Provided material

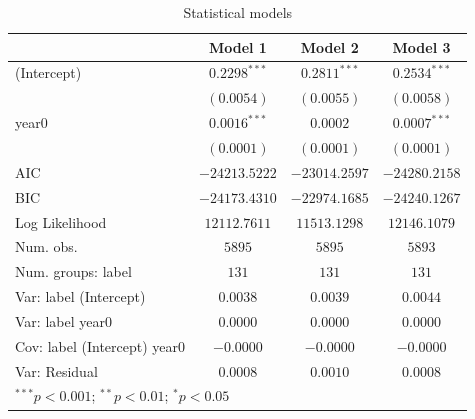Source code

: 
\begin{table}
\begin{center}
\begin{tabular}{l c c c}
\hline
 & Model 1 & Model 2 & Model 3 \\
\hline
(Intercept)                  & $0.2298^{***}$ & $0.2811^{***}$ & $0.2534^{***}$ \\
                             & $(0.0054)$     & $(0.0055)$     & $(0.0058)$     \\
year0                        & $0.0016^{***}$ & $0.0002$       & $0.0007^{***}$ \\
                             & $(0.0001)$     & $(0.0001)$     & $(0.0001)$     \\
\hline
AIC                          & $-24213.5222$  & $-23014.2597$  & $-24280.2158$  \\
BIC                          & $-24173.4310$  & $-22974.1685$  & $-24240.1267$  \\
Log Likelihood               & $12112.7611$   & $11513.1298$   & $12146.1079$   \\
Num. obs.                    & $5895$         & $5895$         & $5893$         \\
Num. groups: label           & $131$          & $131$          & $131$          \\
Var: label (Intercept)       & $0.0038$       & $0.0039$       & $0.0044$       \\
Var: label year0             & $0.0000$       & $0.0000$       & $0.0000$       \\
Cov: label (Intercept) year0 & $-0.0000$      & $-0.0000$      & $-0.0000$      \\
Var: Residual                & $0.0008$       & $0.0010$       & $0.0008$       \\
\hline
\multicolumn{4}{l}{\scriptsize{$^{***}p<0.001$; $^{**}p<0.01$; $^{*}p<0.05$}}
\end{tabular}
\caption{Statistical models}
\label{table:coefficients}
\end{center}
\end{table}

Task brief
Each entry, word for word, belongs in your answer; each picture does not.

Exercise response
Source code

: 
\begin{table}
\begin{center}
\begin{tabular}{l c c c}
\hline
 & Model 1 & Model 2 & Model 3 \\
\hline
(Intercept)                  & $0.2298^{***}$ & $0.2811^{***}$ & $0.2534^{***}$ \\
                             & $(0.0054)$     & $(0.0055)$     & $(0.0058)$     \\
year0                        & $0.0016^{***}$ & $0.0002$       & $0.0007^{***}$ \\
                             & $(0.0001)$     & $(0.0001)$     & $(0.0001)$     \\
\hline
AIC                          & $-24213.5222$  & $-23014.2597$  & $-24280.2158$  \\
BIC                          & $-24173.4310$  & $-22974.1685$  & $-24240.1267$  \\
Log Likelihood               & $12112.7611$   & $11513.1298$   & $12146.1079$   \\
Num. obs.                    & $5895$         & $5895$         & $5893$         \\
Num. groups: label           & $131$          & $131$          & $131$          \\
Var: label (Intercept)       & $0.0038$       & $0.0039$       & $0.0044$       \\
Var: label year0             & $0.0000$       & $0.0000$       & $0.0000$       \\
Cov: label (Intercept) year0 & $-0.0000$      & $-0.0000$      & $-0.0000$      \\
Var: Residual                & $0.0008$       & $0.0010$       & $0.0008$       \\
\hline
\multicolumn{4}{l}{\scriptsize{$^{***}p<0.001$; $^{**}p<0.01$; $^{*}p<0.05$}}
\end{tabular}
\caption{Statistical models}
\label{table:coefficients}
\end{center}
\end{table}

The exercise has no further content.